Karma is a research product of Indiana University at Bloomington. Originally conceived by Dennis Gammon, it was Yogesh Simmhan's Ph.D. work.
Yogesh presented Karma at the Lilly kick-off meeting. Here
are the slides.
Interestingly, Karma does not require to have a static model of a workflow before it can start collecting provenance. This is a key to the Lilly project, where such static structure does not exist. Instead, in LSG Karma will catpure user and system (i.e., WS) events that LSG has been instrumented to capture.
Here are some of my questions, not all answered yet:
- scalability:
-
- the model is relational
- recursive queries by "brute force". Queries involve extracting a whole workflow trail into memory (into a service's space) in order to query it
- some published results on scalability, no big deal so far (need to fetch paper)
- however, what about queries over multiple workflows?
- how is the scope defined when there is no "workflow structure" at all? (see below for an example)
- granularity of provenance: Karma assumes a fine-grained state machine and therefore the ability to instrument the middleware at a fine level of granularity.
- cost of instrumenting middleware to extract provenance. There seems to be a high cost involved in externalizing the state
of the components that need to monitored.
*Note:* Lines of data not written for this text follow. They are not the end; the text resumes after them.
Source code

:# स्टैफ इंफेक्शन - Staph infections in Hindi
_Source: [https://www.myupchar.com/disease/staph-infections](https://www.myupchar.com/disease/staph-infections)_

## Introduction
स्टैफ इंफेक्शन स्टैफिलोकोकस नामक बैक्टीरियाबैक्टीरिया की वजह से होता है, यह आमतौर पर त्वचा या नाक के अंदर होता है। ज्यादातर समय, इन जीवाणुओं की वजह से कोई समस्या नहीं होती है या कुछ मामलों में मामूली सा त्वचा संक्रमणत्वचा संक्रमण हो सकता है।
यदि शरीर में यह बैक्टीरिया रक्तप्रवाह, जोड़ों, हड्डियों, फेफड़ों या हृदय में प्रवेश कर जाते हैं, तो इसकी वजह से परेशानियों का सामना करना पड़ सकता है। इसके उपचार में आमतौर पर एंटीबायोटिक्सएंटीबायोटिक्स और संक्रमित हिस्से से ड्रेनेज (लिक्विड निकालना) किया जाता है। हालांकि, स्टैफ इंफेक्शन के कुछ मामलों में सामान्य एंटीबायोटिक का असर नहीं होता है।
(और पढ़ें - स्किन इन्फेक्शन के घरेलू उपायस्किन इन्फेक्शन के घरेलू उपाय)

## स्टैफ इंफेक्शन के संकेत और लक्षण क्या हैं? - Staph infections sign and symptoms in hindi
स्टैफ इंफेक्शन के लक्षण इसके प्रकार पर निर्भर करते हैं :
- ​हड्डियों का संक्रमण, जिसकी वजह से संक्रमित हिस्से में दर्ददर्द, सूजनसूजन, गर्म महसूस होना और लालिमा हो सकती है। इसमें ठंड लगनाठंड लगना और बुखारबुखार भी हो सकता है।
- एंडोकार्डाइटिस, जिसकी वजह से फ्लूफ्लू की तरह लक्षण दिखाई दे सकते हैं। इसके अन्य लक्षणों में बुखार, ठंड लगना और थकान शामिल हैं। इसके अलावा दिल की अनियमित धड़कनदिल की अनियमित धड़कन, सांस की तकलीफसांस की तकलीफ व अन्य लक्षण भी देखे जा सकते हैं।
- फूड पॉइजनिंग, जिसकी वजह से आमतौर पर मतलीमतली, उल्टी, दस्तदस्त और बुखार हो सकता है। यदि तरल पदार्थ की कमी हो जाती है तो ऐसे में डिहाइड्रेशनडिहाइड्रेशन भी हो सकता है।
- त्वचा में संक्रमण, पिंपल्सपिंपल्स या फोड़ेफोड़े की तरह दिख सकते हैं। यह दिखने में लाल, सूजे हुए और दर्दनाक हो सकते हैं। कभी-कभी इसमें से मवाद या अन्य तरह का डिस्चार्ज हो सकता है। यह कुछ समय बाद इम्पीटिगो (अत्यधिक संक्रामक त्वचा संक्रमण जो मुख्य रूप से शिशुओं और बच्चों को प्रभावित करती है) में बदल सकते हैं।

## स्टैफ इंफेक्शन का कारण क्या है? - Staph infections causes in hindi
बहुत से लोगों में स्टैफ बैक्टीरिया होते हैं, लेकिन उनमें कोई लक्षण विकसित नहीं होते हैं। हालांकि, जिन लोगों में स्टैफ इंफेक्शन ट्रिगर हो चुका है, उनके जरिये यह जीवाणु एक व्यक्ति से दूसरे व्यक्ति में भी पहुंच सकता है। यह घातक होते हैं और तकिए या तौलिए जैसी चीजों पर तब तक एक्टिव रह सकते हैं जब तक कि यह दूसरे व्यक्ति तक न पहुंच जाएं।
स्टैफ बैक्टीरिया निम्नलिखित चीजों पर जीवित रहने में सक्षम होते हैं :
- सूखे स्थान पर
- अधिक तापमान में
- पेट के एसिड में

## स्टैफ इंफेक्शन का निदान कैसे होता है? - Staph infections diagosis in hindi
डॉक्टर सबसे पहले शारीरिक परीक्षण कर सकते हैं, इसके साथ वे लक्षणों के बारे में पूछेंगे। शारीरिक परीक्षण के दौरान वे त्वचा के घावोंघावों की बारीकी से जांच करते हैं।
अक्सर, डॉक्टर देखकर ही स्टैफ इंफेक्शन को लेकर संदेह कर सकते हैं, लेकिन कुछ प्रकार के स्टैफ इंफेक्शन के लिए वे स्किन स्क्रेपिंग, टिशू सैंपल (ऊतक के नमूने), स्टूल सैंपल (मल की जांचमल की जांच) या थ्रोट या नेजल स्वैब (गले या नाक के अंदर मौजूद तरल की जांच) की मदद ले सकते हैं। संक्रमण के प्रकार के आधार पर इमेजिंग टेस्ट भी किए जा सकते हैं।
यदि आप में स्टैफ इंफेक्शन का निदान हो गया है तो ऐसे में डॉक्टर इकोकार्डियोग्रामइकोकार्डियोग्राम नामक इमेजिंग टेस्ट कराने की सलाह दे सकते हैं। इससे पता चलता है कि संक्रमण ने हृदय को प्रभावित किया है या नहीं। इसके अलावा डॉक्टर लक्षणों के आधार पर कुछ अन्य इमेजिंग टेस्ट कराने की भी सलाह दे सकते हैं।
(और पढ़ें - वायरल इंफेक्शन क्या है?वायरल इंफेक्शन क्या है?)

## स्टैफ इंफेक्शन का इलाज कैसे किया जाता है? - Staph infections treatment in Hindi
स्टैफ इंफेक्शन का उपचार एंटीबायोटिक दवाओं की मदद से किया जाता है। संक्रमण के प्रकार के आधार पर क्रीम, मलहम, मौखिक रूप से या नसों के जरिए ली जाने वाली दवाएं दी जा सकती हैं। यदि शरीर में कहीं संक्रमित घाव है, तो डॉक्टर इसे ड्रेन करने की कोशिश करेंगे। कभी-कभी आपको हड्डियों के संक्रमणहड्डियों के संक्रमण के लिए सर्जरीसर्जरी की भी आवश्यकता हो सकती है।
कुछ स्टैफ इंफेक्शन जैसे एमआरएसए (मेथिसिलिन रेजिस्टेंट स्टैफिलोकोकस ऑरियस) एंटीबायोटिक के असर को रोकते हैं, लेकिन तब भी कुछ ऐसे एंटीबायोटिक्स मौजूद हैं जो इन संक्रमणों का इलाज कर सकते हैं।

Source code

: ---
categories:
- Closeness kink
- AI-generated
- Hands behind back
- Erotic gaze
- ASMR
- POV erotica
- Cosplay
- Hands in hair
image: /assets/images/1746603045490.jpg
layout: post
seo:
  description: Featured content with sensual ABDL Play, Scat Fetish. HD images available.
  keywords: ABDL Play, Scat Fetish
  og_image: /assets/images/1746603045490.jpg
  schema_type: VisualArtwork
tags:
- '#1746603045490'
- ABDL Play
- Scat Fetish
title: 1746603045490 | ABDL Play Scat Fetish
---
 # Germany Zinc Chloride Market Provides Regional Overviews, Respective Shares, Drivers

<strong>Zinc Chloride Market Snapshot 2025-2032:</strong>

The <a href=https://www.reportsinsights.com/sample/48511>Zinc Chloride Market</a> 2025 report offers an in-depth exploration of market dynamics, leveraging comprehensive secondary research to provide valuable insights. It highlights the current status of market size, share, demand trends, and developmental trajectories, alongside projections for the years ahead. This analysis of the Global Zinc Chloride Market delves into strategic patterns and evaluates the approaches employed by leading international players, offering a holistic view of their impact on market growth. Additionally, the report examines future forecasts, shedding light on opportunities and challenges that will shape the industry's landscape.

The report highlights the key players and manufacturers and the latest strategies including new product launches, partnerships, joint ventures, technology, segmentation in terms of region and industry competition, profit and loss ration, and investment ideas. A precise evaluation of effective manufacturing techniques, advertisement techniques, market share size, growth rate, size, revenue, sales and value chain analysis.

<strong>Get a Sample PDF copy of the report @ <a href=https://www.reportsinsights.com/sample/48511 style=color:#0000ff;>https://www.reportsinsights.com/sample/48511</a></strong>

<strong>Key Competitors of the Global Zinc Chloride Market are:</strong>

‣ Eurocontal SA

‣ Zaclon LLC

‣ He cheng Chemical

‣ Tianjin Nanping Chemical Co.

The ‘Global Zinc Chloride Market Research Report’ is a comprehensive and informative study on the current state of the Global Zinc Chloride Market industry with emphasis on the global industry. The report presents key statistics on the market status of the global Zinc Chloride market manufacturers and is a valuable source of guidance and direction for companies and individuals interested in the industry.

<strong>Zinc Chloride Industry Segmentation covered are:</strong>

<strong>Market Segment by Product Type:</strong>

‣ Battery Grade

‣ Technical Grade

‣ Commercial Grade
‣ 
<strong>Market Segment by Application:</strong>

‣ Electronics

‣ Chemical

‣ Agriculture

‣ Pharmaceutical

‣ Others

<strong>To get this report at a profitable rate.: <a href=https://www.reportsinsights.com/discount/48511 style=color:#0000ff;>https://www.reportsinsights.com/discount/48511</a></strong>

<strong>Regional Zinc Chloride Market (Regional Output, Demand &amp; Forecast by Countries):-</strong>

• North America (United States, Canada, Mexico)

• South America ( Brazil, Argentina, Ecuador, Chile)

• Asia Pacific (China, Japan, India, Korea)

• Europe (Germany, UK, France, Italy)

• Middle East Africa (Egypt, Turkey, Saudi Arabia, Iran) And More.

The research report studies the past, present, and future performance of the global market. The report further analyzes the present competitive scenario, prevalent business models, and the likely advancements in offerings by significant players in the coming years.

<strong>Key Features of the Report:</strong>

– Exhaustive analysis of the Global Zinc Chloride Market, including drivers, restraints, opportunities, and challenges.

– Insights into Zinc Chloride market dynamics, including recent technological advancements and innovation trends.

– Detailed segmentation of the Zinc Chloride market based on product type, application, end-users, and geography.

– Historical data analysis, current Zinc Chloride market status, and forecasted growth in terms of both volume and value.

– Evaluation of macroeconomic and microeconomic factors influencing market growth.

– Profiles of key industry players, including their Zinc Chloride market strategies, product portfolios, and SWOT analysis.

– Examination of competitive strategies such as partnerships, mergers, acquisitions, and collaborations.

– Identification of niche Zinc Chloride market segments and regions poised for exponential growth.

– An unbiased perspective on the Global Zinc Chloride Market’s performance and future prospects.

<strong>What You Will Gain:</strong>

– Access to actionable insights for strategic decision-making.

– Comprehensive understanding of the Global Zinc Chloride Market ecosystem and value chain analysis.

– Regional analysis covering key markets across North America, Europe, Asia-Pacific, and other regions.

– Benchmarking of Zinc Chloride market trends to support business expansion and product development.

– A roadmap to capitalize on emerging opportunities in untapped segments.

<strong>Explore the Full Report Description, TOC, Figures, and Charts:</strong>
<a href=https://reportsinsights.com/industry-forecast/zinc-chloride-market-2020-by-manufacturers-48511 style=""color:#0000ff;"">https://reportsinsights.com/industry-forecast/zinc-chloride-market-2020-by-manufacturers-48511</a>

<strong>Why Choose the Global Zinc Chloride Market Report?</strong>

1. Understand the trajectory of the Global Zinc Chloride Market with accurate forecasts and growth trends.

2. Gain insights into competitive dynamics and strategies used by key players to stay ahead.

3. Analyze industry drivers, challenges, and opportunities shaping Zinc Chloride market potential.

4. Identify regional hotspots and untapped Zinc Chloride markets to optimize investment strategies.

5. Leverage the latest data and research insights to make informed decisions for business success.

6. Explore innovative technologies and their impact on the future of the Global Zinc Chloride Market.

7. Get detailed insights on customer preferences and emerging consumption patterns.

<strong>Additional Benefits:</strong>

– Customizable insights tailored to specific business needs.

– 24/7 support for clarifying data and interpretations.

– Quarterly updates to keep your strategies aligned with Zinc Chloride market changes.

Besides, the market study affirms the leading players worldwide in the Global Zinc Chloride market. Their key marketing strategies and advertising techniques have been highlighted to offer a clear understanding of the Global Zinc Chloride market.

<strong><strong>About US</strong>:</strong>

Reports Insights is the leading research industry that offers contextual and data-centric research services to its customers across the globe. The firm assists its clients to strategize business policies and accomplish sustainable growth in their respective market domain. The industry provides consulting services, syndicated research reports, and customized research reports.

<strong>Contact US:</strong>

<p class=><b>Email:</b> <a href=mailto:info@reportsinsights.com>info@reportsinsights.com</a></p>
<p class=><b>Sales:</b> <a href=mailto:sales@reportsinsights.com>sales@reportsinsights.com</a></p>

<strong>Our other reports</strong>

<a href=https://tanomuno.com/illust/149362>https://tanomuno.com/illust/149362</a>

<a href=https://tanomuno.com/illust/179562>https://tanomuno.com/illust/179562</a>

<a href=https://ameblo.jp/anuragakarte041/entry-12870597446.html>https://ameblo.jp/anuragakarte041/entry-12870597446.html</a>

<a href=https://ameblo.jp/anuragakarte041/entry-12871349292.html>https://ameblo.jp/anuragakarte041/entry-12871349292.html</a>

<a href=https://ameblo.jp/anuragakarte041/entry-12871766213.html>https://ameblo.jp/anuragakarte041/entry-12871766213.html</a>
Is that been measured in some way? - What is the effort involved in instrumenting at that fne level?
- more importantly, what happens when a coarser grain is available from the exec infrastructure?
- cost of instrumenting middleware to extract provenance. There seems to be a high cost involved in externalizing the state
- granularity of resources for which provenance is captured?
- naming scheme for GOID?